Do the following examples sound familiar? You set off in your car to the airport to catch a flight and run into road works on the motorway and get stuck in a huge traffic-jam; you’re now late so you’ll miss your flight. Or you head to the park in a t-shirt and shorts on a clear autumn day, and within hours, the rains starts coming down. Both situations are common and are the result of insufficient insight. A quick check of online traffic information would have prompted an alternate route to the airport, while a glance at an online weather report would have suggested a sweater for that trip to the park.
These mistakes are due to the same lack of underlying insight and hold true for data-driven business decisions. More often than not, I see businesses make bad decisions because they have no way of generating insight from the mass of data.
It would therefore be wise to employ a holistic approach to driving business decisions, based on the internal and external data you have at your disposal. Yet there are only a few multi-national companies I know of, including Google, who really ‘walk their talk’ and base their strategic and tactical decisions to a great extent on data. But how can housing providers do so, and what are the key factors to consider?
- Data provenance – For the entire data lifecycle, you need to know where your data came from, understand what processes the data has been through, identify who is responsible for the data, and finally track who has access to it.
- Data immutability – Do you keep the data in the rawest form possible, and do you never change the original data, but only derive views from it? And can you afford it?
- Automation – Assess how much of your data acquisition, cleansing, de-duplication, processing and transformation processes benefit from automation.
- Business-driven – You need to elicit clear and ‘SMART’ goals from the business so that you can prove the efficiency and effectiveness of your processes in enabling the business to make faster and better decisions.
To get through the checklist above, there are a number of hurdles that need to be overcome when it comes to managing and analysing data to generate insights. The analyst Martin Fowler coined the term ‘polyglot persistence’, which neatly gets to the heart of the problem. He suggests that any decent-sized enterprise will have a variety of data storage technologies for different types of data. There will still be large amounts of it managed in relational databases, but increasingly we’ll be first asking how we want to manipulate the data and only then working out which technology is best for analysing it.
In a world of data, with most of it stored in databases, different technologies are designed to solve different problems. Using a single database engine for all requirements usually leads to non-performant solutions. Make no mistake, polyglot persistence as a ‘meme’ has a direct impact on how you design and implement solutions for large-scale data processing.
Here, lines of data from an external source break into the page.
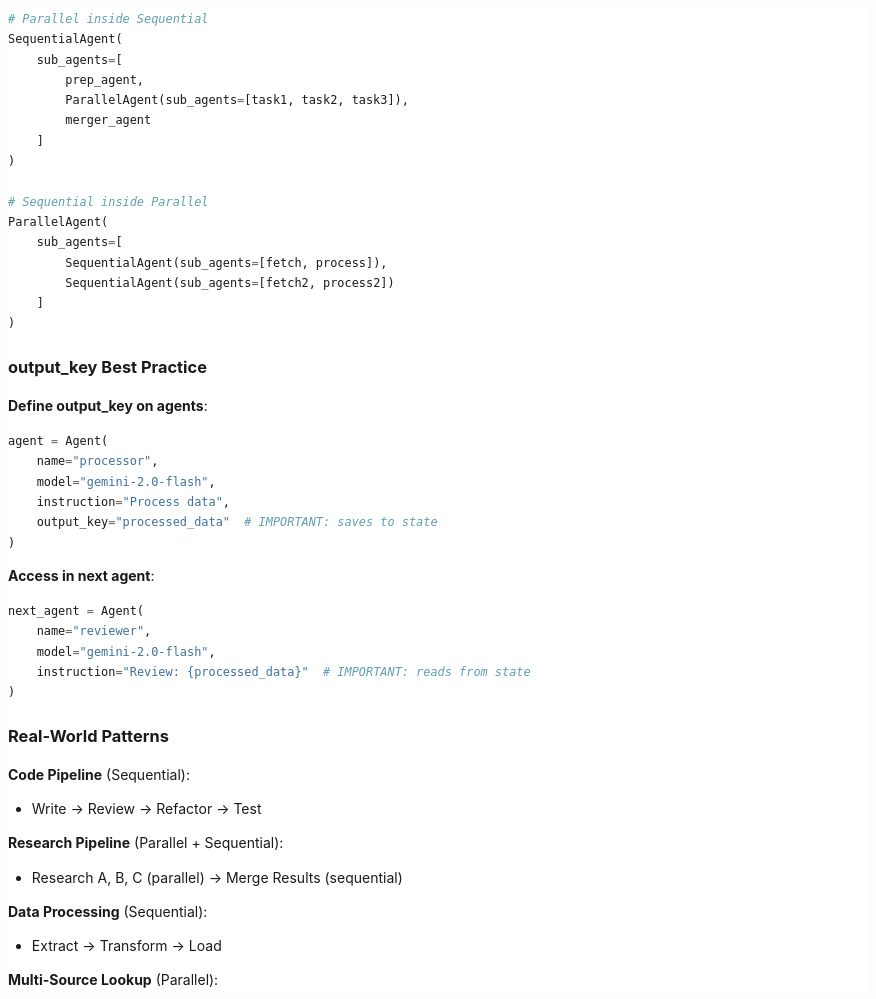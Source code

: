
```python
# Parallel inside Sequential
SequentialAgent(
    sub_agents=[
        prep_agent,
        ParallelAgent(sub_agents=[task1, task2, task3]),
        merger_agent
    ]
)

# Sequential inside Parallel
ParallelAgent(
    sub_agents=[
        SequentialAgent(sub_agents=[fetch, process]),
        SequentialAgent(sub_agents=[fetch2, process2])
    ]
)
```

### output_key Best Practice

**Define output_key on agents**:

```python
agent = Agent(
    name="processor",
    model="gemini-2.0-flash",
    instruction="Process data",
    output_key="processed_data"  # IMPORTANT: saves to state
)
```

**Access in next agent**:

```python
next_agent = Agent(
    name="reviewer",
    model="gemini-2.0-flash",
    instruction="Review: {processed_data}"  # IMPORTANT: reads from state
)
```

### Real-World Patterns

**Code Pipeline** (Sequential):

- Write → Review → Refactor → Test

**Research Pipeline** (Parallel + Sequential):

- Research A, B, C (parallel) → Merge Results (sequential)

**Data Processing** (Sequential):

- Extract → Transform → Load

**Multi-Source Lookup** (Parallel):
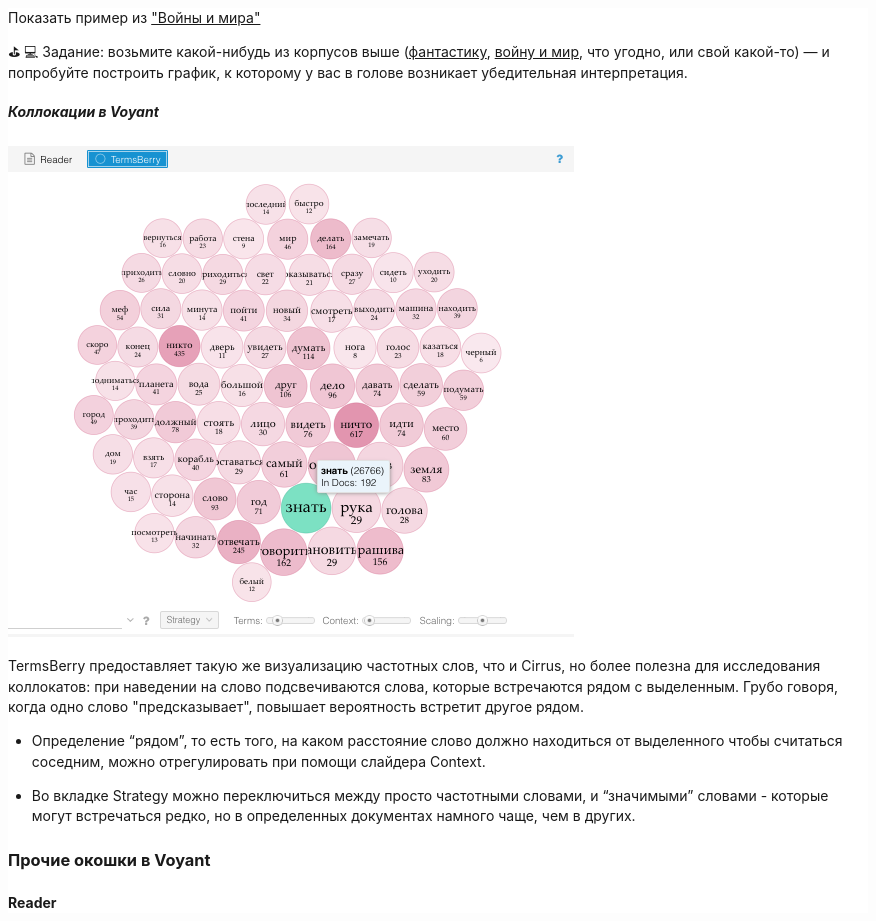 Показать пример из ["Войны и мира"](https://voyant-tools.org/?corpus=d6d851113e8787d79055aa1b434a37bd)

⛳ 💻 Задание: возьмите какой-нибудь из корпусов выше ([фантастику]((https://voyant-tools.org/?corpus=ad00c40ec4549bc30c185cf7f65c9318)), [войну и мир](https://voyant-tools.org/?corpus=d6d851113e8787d79055aa1b434a37bd), что угодно, или свой какой-то) — и попробуйте построить график, к которому у вас в голове возникает убедительная интерпретация. 


##### Коллокации в Voyant
![termsberry](pics/termsberry.png)

TermsBerry предоставляет такую же визуализацию частотных слов, что и Cirrus, но более полезна для исследования коллокатов: при наведении на слово подсвечиваются слова, которые встречаются рядом с выделенным. Грубо говоря, когда одно слово "предсказывает", повышает вероятность встретит другое рядом. 

* Определение “рядом”, то есть того, на каком расстояние слово должно находиться от выделенного чтобы считаться соседним, можно отрегулировать при помощи слайдера Context. 

* Во вкладке Strategy можно переключиться между просто частотными словами, и “значимыми” словами - которые могут встречаться редко, но в определенных документах намного чаще, чем в других.

### Прочие окошки в Voyant 

#### Reader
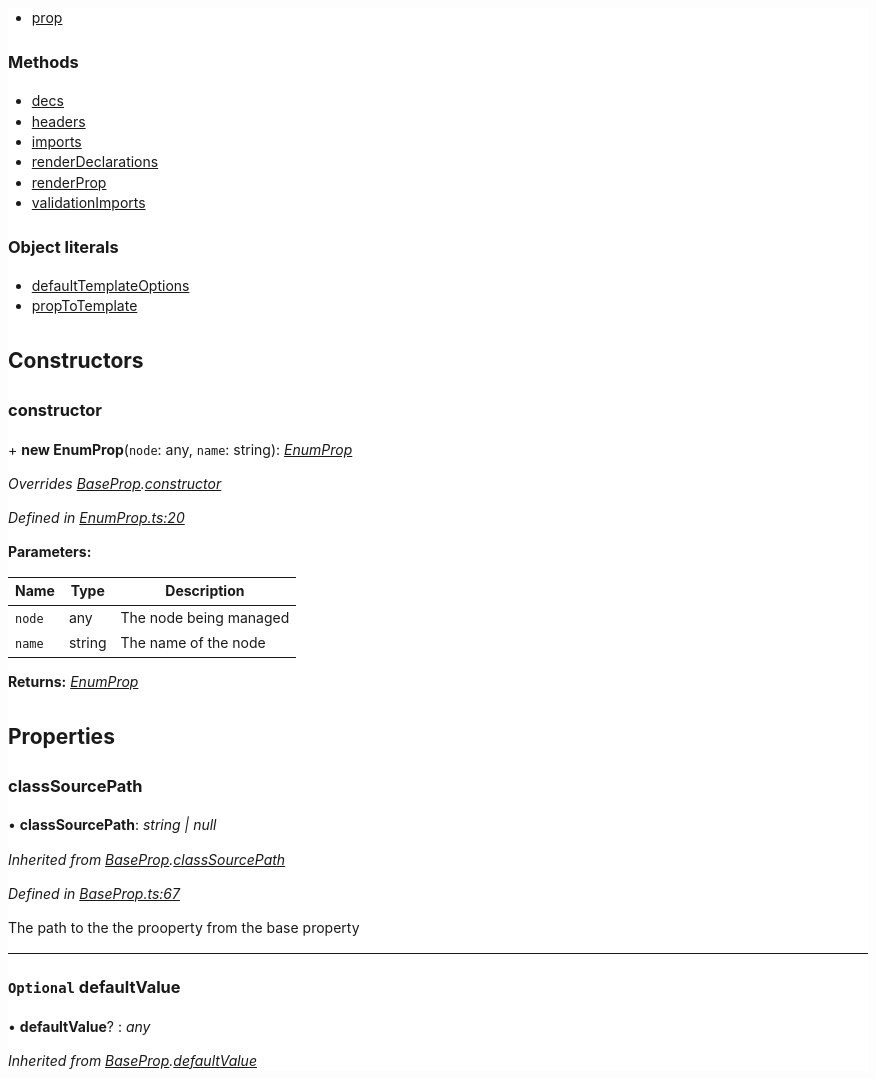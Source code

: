 * [prop](_enumprop_.enumprop.md#prop)

### Methods

* [decs](_enumprop_.enumprop.md#protected-decs)
* [headers](_enumprop_.enumprop.md#headers)
* [imports](_enumprop_.enumprop.md#imports)
* [renderDeclarations](_enumprop_.enumprop.md#renderdeclarations)
* [renderProp](_enumprop_.enumprop.md#renderprop)
* [validationImports](_enumprop_.enumprop.md#validationimports)

### Object literals

* [defaultTemplateOptions](_enumprop_.enumprop.md#protected-defaulttemplateoptions)
* [propToTemplate](_enumprop_.enumprop.md#proptotemplate)

## Constructors

###  constructor

\+ **new EnumProp**(`node`: any, `name`: string): *[EnumProp](_enumprop_.enumprop.md)*

*Overrides [BaseProp](_baseprop_.baseprop.md).[constructor](_baseprop_.baseprop.md#constructor)*

*Defined in [EnumProp.ts:20](https://github.com/terryweiss/jsm/blob/479dc25/src/EnumProp.ts#L20)*

**Parameters:**

Name | Type | Description |
------ | ------ | ------ |
`node` | any | The node being managed |
`name` | string | The name of the node  |

**Returns:** *[EnumProp](_enumprop_.enumprop.md)*

## Properties

###  classSourcePath

• **classSourcePath**: *string | null*

*Inherited from [BaseProp](_baseprop_.baseprop.md).[classSourcePath](_baseprop_.baseprop.md#classsourcepath)*

*Defined in [BaseProp.ts:67](https://github.com/terryweiss/jsm/blob/479dc25/src/BaseProp.ts#L67)*

The path to the the prooperty from the base property

___

### `Optional` defaultValue

• **defaultValue**? : *any*

*Inherited from [BaseProp](_baseprop_.baseprop.md).[defaultValue](_baseprop_.baseprop.md#optional-defaultvalue)*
Moreover, it will influence the way you think about the tools you deploy and how you generate insights. Rather than the one-size-fits-all approach we’ve been used to implementing via the likes of Oracle and others over the past ten or more years, we should now consider using a tool belt approach. And, as an architect, it’s up to you to select the right combination of tools for the tasks at hand. In many ways, the Hadoop ecosystem is designed to be that tool holder and offers many options.
What system you choose will depend on the types of data you’re dealing with and the type of insight you are trying to gather. For example, a customer’s shopping basket vs. a financial transaction means different data sets and varying workloads. Is it a quick, key-driven look-up? Do you need to scan and aggregate data over many records? Do you have ad-hoc queries? Or do you have timed, repeated one-offs that run in batch mode? Is low-latency your primary concern? And of course, all the tooling should not only be available at scale, in the petabytes and beyond, but must be reliable and provide high performance.
The notion of polyglot persistence and its direct impact on generating insight and decision-making is a broad topic, but an important conversion that should form the basis of technology adoption. Distributions of Hadoop are already starting that process by providing a common framework to allow the best tool to work on the most relevant part of a problem while providing a common framework for analysis. One day, the majority of the platforms will hopefully be compatible with polyglot persistence, but the days of the big monolithic database as the only starting point for generating insights are definitely at an end.
Michael Hausenblas is the chief data engineer for MapR EMEA.